Part of what’s so terrific about The Fits is that so much of it is open to interpretation, even though the film as a whole isn’t that oblique. First-time feature filmmaker Anna Rose Holmer keeps the dialogue to a minimum but still tells a fairly straightforward story. When Toni joins The Lionesses—or, more accurately, its junior division, The Crabs—she quickly makes friends with a talkative smaller girl named Beezy and a tall adolescent girl named Maya. But just when she’s starting to settle into life among the rec center’s distaff side, a curious ailment begins to fell the ladies one by one: They suddenly drop into a kind of trance and collapse to the floor, quivering. The phenomenon is mysterious and terrifying at first, but soon it’s become a weird kind of bond for the girls… all except Toni, who hasn’t had “the fits” yet and is once again an outsider.

“The fits” can be read as a specific metaphor for menstruation, though really it works as a general symbol of feminine maturity. The women get it; the men don’t. And while they’re in the throes, the girls jerk about unselfconsciously and at times beautifully, their expressive movements not unlike the ones they’re trying to emulate with their dance routines. For Toni, who practices and practices—fruitlessly—to move as gracefully and throw shade as fiercely as her peers, this new level of badass womanhood represents something else she may never be able to attain.

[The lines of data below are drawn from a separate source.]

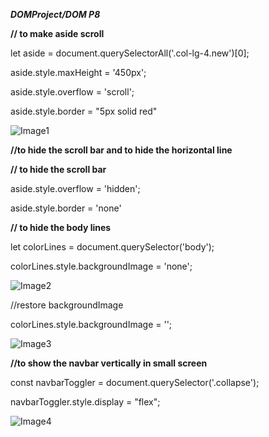 ***DOMProject/DOM P8***


**// to make aside scroll**

let aside = document.querySelectorAll('.col-lg-4.new')[0];

aside.style.maxHeight = '450px';

aside.style.overflow = 'scroll';

aside.style.border = "5px solid red"


![Image1](https://github.com/Ramankumarlal007/DOMProject/assets/121278104/79b86532-2ea5-4e5d-aa39-033fd71b7671)


**//to hide the scroll bar and to hide the horizontal line**

**// to hide the scroll bar**

aside.style.overflow = 'hidden';

aside.style.border = 'none'

**// to hide the body lines**

let colorLines = document.querySelector('body');

colorLines.style.backgroundImage = 'none';

![Image2](https://github.com/Ramankumarlal007/DOMProject/assets/121278104/8beb3a6b-8ee2-41a1-9bc8-a0c490f9762c)


//restore backgroundImage 

colorLines.style.backgroundImage = '';

![Image3](https://github.com/Ramankumarlal007/DOMProject/assets/121278104/068f3476-3722-44e0-8934-d992e3f1f333)


**//to show the navbar vertically in small screen**

const navbarToggler = document.querySelector('.collapse');

navbarToggler.style.display = "flex";


![Image4](https://github.com/Ramankumarlal007/DOMProject/assets/121278104/30c0413e-48d3-41ae-9988-6b191f73ca9c)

The best she can do is to keep honing her own private, personal hybrid of fighting and stepping, while waiting for some inexplicable external force to define who she’s going to be.

It’s hard to say exactly what The Fits is. The film has echoes of eco-horror, which Holmer accentuates via a bleating, atonal soundtrack and by making the “fits” sequences look surreal and disturbing. There’s also a tinge of social commentary in the suggestion that these kids may have been poisoned by the water in their not-that-affluent Cincinnati neighborhood. But the movie doesn’t hit either of these elements too hard. It’s tempting to call it “George Washington by way of George Romero,” but honestly the latter comes through more in the way that Holmer shoots Cincinnati (similar to Romero’s Pittsburgh in Martin) than from any creeping terror.

That undefinability has undoubtedly been a major factor in The Fits’ success at festivals like Venice and Sundance. In an American independent film market where pictures are so easily typed—“family dramedy,” “quirky road picture,” “quiet art piece,” and whatnot—a change of pace like The Fits can be invigorating. But it’s not just strangeness that makes the movie special. Holmer fills every scene with some well-chosen detail that takes the viewer inside Toni’s head. The film contrasts the sweat, blood, and spew of the boxers with the sparkling glitter of the dancers and shows how Toni struggles to make the transition from one world to the other. It’s never easy for her. Her earrings get infected. Her gold nail polish and temporary flower tattoos peel off. She changes clothes in the bathroom stall because her body isn’t as developed as those of the other girls.

Without ever saying exactly what her heroine is thinking, Holmer captures a lot of what she’s feeling. And what Toni’s going through should be familiar to anyone who had an awkward puberty—which is to say, nearly everyone. The Fits speaks to that petrified 11-year-old in all of us, half-dreading and half-craving the jarring lurch into adulthood.